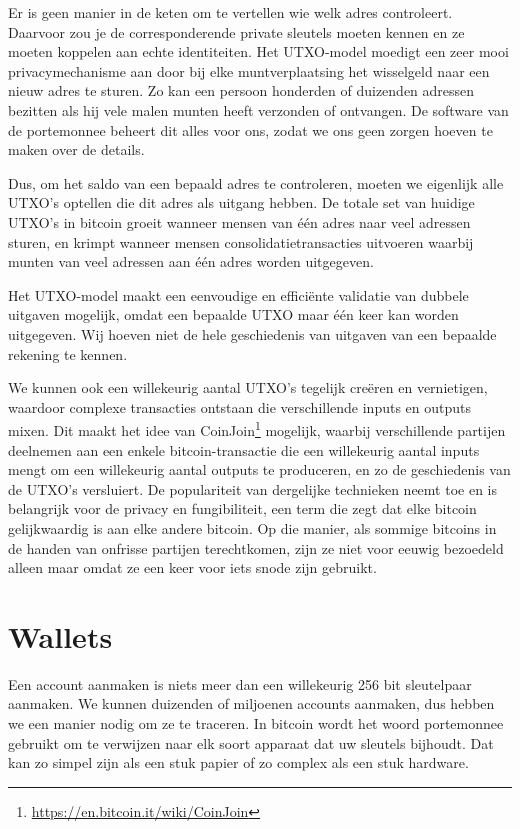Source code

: Er is geen manier in de keten om te vertellen wie welk adres controleert. Daarvoor zou je de corresponderende private sleutels moeten kennen en ze moeten koppelen aan echte identiteiten. Het UTXO-model moedigt een zeer mooi privacymechanisme aan door bij elke muntverplaatsing het wisselgeld naar een nieuw adres te sturen. Zo kan een persoon honderden of duizenden adressen bezitten als hij vele malen munten heeft verzonden of ontvangen. De software van de portemonnee beheert dit alles voor ons, zodat we ons geen zorgen hoeven te maken over de details.

Dus, om het saldo van een bepaald adres te controleren, moeten we eigenlijk alle UTXO's optellen die dit adres als uitgang hebben. De totale set van huidige UTXO's in bitcoin groeit wanneer mensen van één adres naar veel adressen sturen, en krimpt wanneer mensen consolidatietransacties uitvoeren waarbij munten van veel adressen aan één adres worden uitgegeven.

Het UTXO-model maakt een eenvoudige en efficiënte validatie van dubbele uitgaven mogelijk, omdat een bepaalde UTXO maar één keer kan worden uitgegeven. Wij hoeven niet de hele geschiedenis van uitgaven van een bepaalde rekening te kennen.

We kunnen ook een willekeurig aantal UTXO's tegelijk creëren en vernietigen, waardoor complexe transacties ontstaan die verschillende inputs en outputs mixen. Dit maakt het idee van CoinJoin\footnote{\href{https://en.bitcoin.it/wiki/CoinJoin}{https://en.bitcoin.it/wiki/CoinJoin}} mogelijk, waarbij verschillende partijen deelnemen aan een enkele bitcoin-transactie die een willekeurig aantal inputs mengt om een willekeurig aantal outputs te produceren, en zo de geschiedenis van de UTXO's versluiert. De populariteit van dergelijke technieken neemt toe en is belangrijk voor de privacy en fungibiliteit, een term die zegt dat elke bitcoin gelijkwaardig is aan elke andere bitcoin. Op die manier, als sommige bitcoins in de handen van onfrisse partijen terechtkomen, zijn ze niet voor eeuwig bezoedeld alleen maar omdat ze een keer voor iets snode zijn gebruikt.

\section{Wallets}

Een account aanmaken is niets meer dan een willekeurig 256 bit sleutelpaar aanmaken. We kunnen duizenden of miljoenen accounts aanmaken, dus hebben we een manier nodig om ze te traceren. In bitcoin wordt het woord portemonnee gebruikt om te verwijzen naar elk soort apparaat dat uw sleutels bijhoudt. Dat kan zo simpel zijn als een stuk papier of zo complex als een stuk hardware.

◇ ◇ ◇ ◇ ◇

WHAT THIS TASK INVOLVES:
Please reproduce the entries above exactly, from their first line to the line holding "over de details." inclusive, and nothing else; the pictures stay out.

TASK OUTPUT:
Source code

: Er is geen manier in de keten om te vertellen wie welk adres controleert. Daarvoor zou je de corresponderende private sleutels moeten kennen en ze moeten koppelen aan echte identiteiten. Het UTXO-model moedigt een zeer mooi privacymechanisme aan door bij elke muntverplaatsing het wisselgeld naar een nieuw adres te sturen. Zo kan een persoon honderden of duizenden adressen bezitten als hij vele malen munten heeft verzonden of ontvangen. De software van de portemonnee beheert dit alles voor ons, zodat we ons geen zorgen hoeven te maken over de details.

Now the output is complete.